40. Pembawa Sial (2)

19 4 12
                                    

Auris ada di sebuah tempat pengap berdebu. Ia meringkuk dengan seluruh tubuh yang nyeri sehabis dipukuli karena berusaha kabur dari ruangan pemuda gila itu. Ia meraba sudut bibirnya yang terluka, kemudian melihat ujung jarinya yang ternoda darah merah.

Tuh, kan... ini bukan duniaku. Di dunia tempatku tinggal, darahku berwarna emas. Di sana tidak ada pemuda gila itu. Ah, di dunia itu memang tetap ada orang yang tidak baik, tapi setidaknya di sana aku bisa terbang dan dikelilingi orang-orang baik...

Dikelilingi orang-orang baik, tapi siapa?

Kalau aku tahu mereka adalah orang baik, kami pasti sudah melalui banyak hal bersama. Tapi kenapa aku lupa?

Orang itu... pemuda gila tadi berkali-kali bilang kalau aku harus melupakan teman-temanku. Apa tanpa sadar aku menurutinya dan karena itu aku jadi lupa pada teman-teman di duniaku? Kenapa otak ini dengan mudah menuruti perintah pemuda itu? Aku tidak mau melupakan mereka!

Bagaimana caraku mengembalikan ingatan tentang mereka?

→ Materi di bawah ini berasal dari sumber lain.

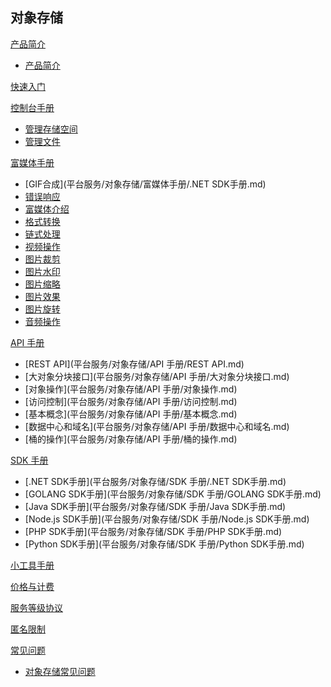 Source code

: ## 对象存储

[产品简介]()  

  * [产品简介](平台服务/对象存储/产品简介/对象存储产品简介.md)

[快速入门](平台服务/对象存储/快速入门.md)

[控制台手册]()

  * [管理存储空间](平台服务/对象存储/控制台手册/管理存储空间.md)
  * [管理文件](平台服务/对象存储/控制台手册/管理文件.md)

[富媒体手册]()

  * [GIF合成](平台服务/对象存储/富媒体手册/.NET SDK手册.md)
  * [错误响应](平台服务/对象存储/富媒体手册/错误响应.md)
  * [富媒体介绍](平台服务/对象存储/富媒体手册/富媒体介绍.md)
  * [格式转换](平台服务/对象存储/富媒体手册/格式转换.md)
  * [链式处理](平台服务/对象存储/富媒体手册/链式处理.md)
  * [视频操作](平台服务/对象存储/富媒体手册/视频操作.md)
  * [图片裁剪](平台服务/对象存储/富媒体手册/图片裁剪.md)
  * [图片水印](平台服务/对象存储/富媒体手册/图片水印.md)
  * [图片缩略](平台服务/对象存储/富媒体手册/图片缩略.md)
  * [图片效果](平台服务/对象存储/富媒体手册/图片效果.md)
  * [图片旋转](平台服务/对象存储/富媒体手册/图片旋转.md)
  * [音频操作](平台服务/对象存储/富媒体手册/音频操作.md)

[API 手册]()
  * [REST API](平台服务/对象存储/API 手册/REST API.md)
  * [大对象分块接口](平台服务/对象存储/API 手册/大对象分块接口.md)
  * [对象操作](平台服务/对象存储/API 手册/对象操作.md)
  * [访问控制](平台服务/对象存储/API 手册/访问控制.md)
  * [基本概念](平台服务/对象存储/API 手册/基本概念.md)
  * [数据中心和域名](平台服务/对象存储/API 手册/数据中心和域名.md)
  * [桶的操作](平台服务/对象存储/API 手册/桶的操作.md)

[SDK 手册]()  
  * [.NET SDK手册](平台服务/对象存储/SDK 手册/.NET SDK手册.md)
  * [GOLANG SDK手册](平台服务/对象存储/SDK 手册/GOLANG SDK手册.md)
  * [Java SDK手册](平台服务/对象存储/SDK 手册/Java SDK手册.md)
  * [Node.js SDK手册](平台服务/对象存储/SDK 手册/Node.js SDK手册.md)
  * [PHP SDK手册](平台服务/对象存储/SDK 手册/PHP SDK手册.md)
  * [Python SDK手册](平台服务/对象存储/SDK 手册/Python SDK手册.md)

[小工具手册](平台服务/对象存储/小工具手册.md)
 
[价格与计费](平台服务/对象存储/对象存储价格与计费.md)

[服务等级协议](平台服务/对象存储/服务等级协议.md)

[匿名限制](平台服务/对象存储/匿名限制.md)

[常见问题]()  
  * [对象存储常见问题](平台服务/对象存储/产品简介/对象存储常见问题.md)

Ada satu cara yang terpikirkan oleh Auris. Dalam cerita-cerita, biasanya orang akan lupa ingatan kalau kepala mereka terbentur dengan keras, lalu ingatan mereka akan kembali kalau kepalanya terbentur lagi. Meskipun itu hanya terjadi dalam suatu kartun komedi, Auris tak bisa memikirkan cara lain untuk mengembalikan ingatannya selain ide konyol itu.

Duk.

Pelan. Auris mendengar suara saat dinding dan dahinya bertemu. Tembok yang kukuh berbenturan dengan kepala yang... rapuh? Ah, tapi setahu Auris, tengkorak manusia itu kuat. Jadi harusnya tidak berbahaya kalau dia membenturkan kepalanya ke dinding sampai ingatannya kembali, kan?

Duk!

Kali ini benturannya lebih keras dari sebelumnya, membuat otak Auris serasa terguncang. Mungkin dengan begitu bisa membuat syaraf di otaknya kembali terhubung dan mengingat sesuatu yang dilupakannya? Beberapa detik gadis itu menunggu, tapi ia tetap tidak mengingat apapun tentang teman-temannya.

Duk! Duk!

Masih tidak ada memori apapun tentang mereka.

Duk! Duk! Duk!

Auris masih tidak bisa mengingat apapun. Yang ada malah kepalanya mulai terasa sakit dan pusing, tetapi ia mengenyahkan perasaan itu.

DUK!

Terlihat sebercak noda merah segar di dinding.

DUK!

Noda itu makin banyak. Auris juga merasakan sesuatu yang basah, mengalir dari dahi ke hidungnya.

DUK!

Oh iya. Kalau tidak salah di dunia itu pun ia menjadi korban dalam suatu... kecelakaan atau percobaan pembunuhan yang kurang lebih membuat kepalanya sakit seperti sekarang. Karena insiden itulah gadis itu bertemu dengan... dengan siapa?

DUK!

Oh! Auris ingat, ada tiga orang. Satu anak laki-laki, seorang pemuda, dan seorang perempuan remaja. Karena merekalah ia bisa bertahan hidup dan belajar tentang dunia yang baru. Namun rasanya masih ada banyak hal yang ia lupakan...

DUK! DUK! DUK!

Gadis itu tidak peduli lagi dengan rasa sakit. Ia yakin bahwa setiap kali kepalanya membentur dinding membuatnya semakin ingat tentang dunia dan teman-teman yang ia temui di sana. Ia semakin yakin saat sayup-sayup mendengar sebuah, tidak, beberapa suara dari dua orang yang berbeda.

"Aduh... apa aku salah menyuntikkan takaran ramuannya? Apa dosisnya kurang? Apa dosisnya kebanyakan?"

"Keadaan tidak akan membaik kalau kamu panik, Uri."